If your images are valid OME.TIFF files with regions of interest (ROI), then you can use the helper function `get_list_of_function_handles_from_ometiff` to retrieve a list of function handles. Each function handle should be able to return a 3D matrix when called using `feval`. For example

.. gist:: https://gist.github.com/icaoberg/ee061a2d1bbe12ea5d05871f31364ef2

Hence we can use this helper function to generate input arguments for the function `img2slml`. For example

.. gist:: https://gist.github.com/icaoberg/f327f6cd28ee448a2175460280ee4b44

Setup
*****

Step 0: Download the most recent version of CellOrganizer
---------------------------------------------------------
The software can be downloaded from the `CellOrganizer homepage <http://cellorganizer.org>`_. Make sure to download the version including images, since we will use these images soon.  After downloading the CellOrganizer source code, unzip the folder, and copy the resulting folder into the "Documents" |rarr| "MATLAB" directory.

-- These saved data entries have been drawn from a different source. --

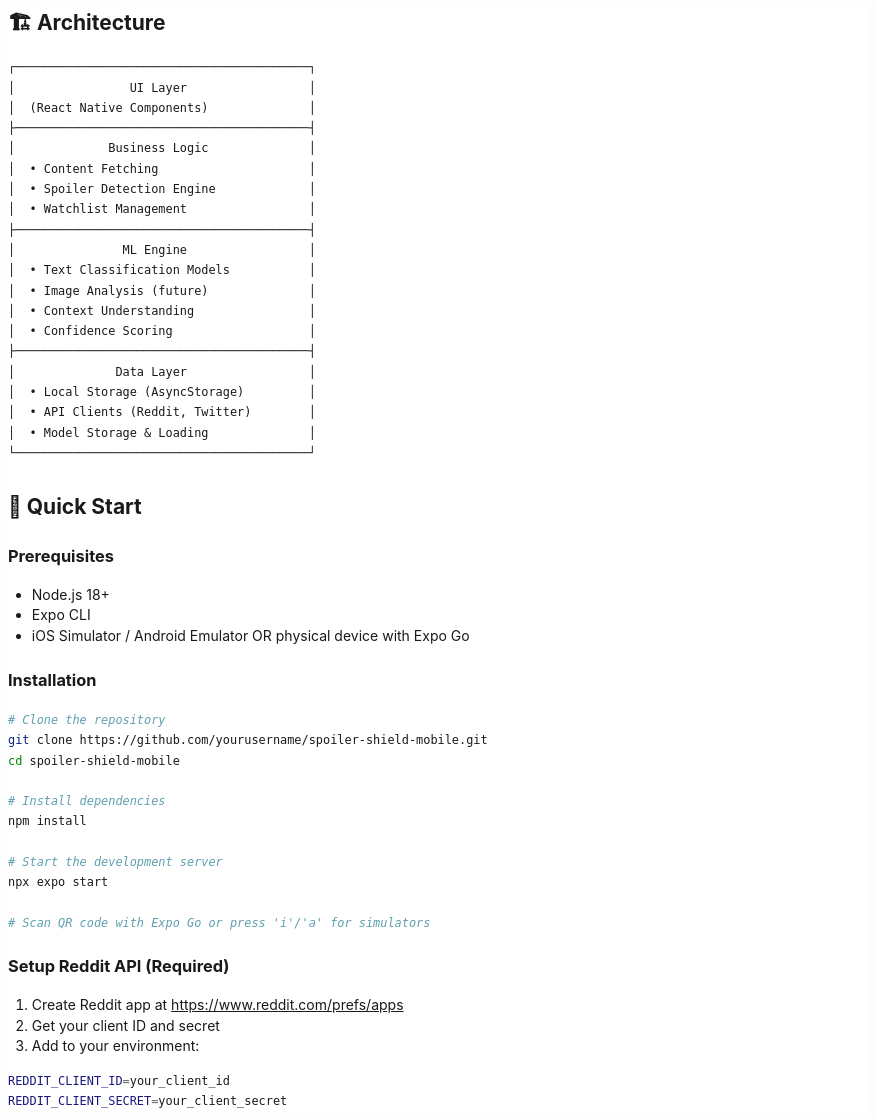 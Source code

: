 ## 🏗 Architecture

```
┌─────────────────────────────────────────┐
│                UI Layer                 │
│  (React Native Components)              │
├─────────────────────────────────────────┤
│             Business Logic              │
│  • Content Fetching                     │
│  • Spoiler Detection Engine             │
│  • Watchlist Management                 │
├─────────────────────────────────────────┤
│               ML Engine                 │
│  • Text Classification Models           │
│  • Image Analysis (future)              │
│  • Context Understanding                │
│  • Confidence Scoring                   │
├─────────────────────────────────────────┤
│              Data Layer                 │
│  • Local Storage (AsyncStorage)         │
│  • API Clients (Reddit, Twitter)        │
│  • Model Storage & Loading              │
└─────────────────────────────────────────┘
```

## 🚀 Quick Start

### Prerequisites
- Node.js 18+ 
- Expo CLI
- iOS Simulator / Android Emulator OR physical device with Expo Go

### Installation

```bash
# Clone the repository
git clone https://github.com/yourusername/spoiler-shield-mobile.git
cd spoiler-shield-mobile

# Install dependencies
npm install

# Start the development server
npx expo start

# Scan QR code with Expo Go or press 'i'/'a' for simulators
```

### Setup Reddit API (Required)
1. Create Reddit app at https://www.reddit.com/prefs/apps
2. Get your client ID and secret
3. Add to your environment:
```bash
REDDIT_CLIENT_ID=your_client_id
REDDIT_CLIENT_SECRET=your_client_secret
```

Step 1: Add the CellOrganizer directory to the Path
---------------------------------------------------
You should see the folder appear in the "Current Folder" in MATLAB on the left side.  If it doesn’t, make sure that your file path is "Users" |rarr| your user name |rarr| "Documents" |rarr| "MATLAB".

To ensure that MATLAB can access the images and files contained within the CellOrganizer folder, right click on "cellorganizer_2.5.2" on the left side of the MATLAB window and select "Add to Path" |rarr| "Selected Folders and Subfolders".

Step 2: Adding images
---------------------
Images downloaded as part of the CellOrganizer download can be found in "Documents" |rarr| "MATLAB" |rarr| "cellorganizer_2.5.2" |rarr| "images".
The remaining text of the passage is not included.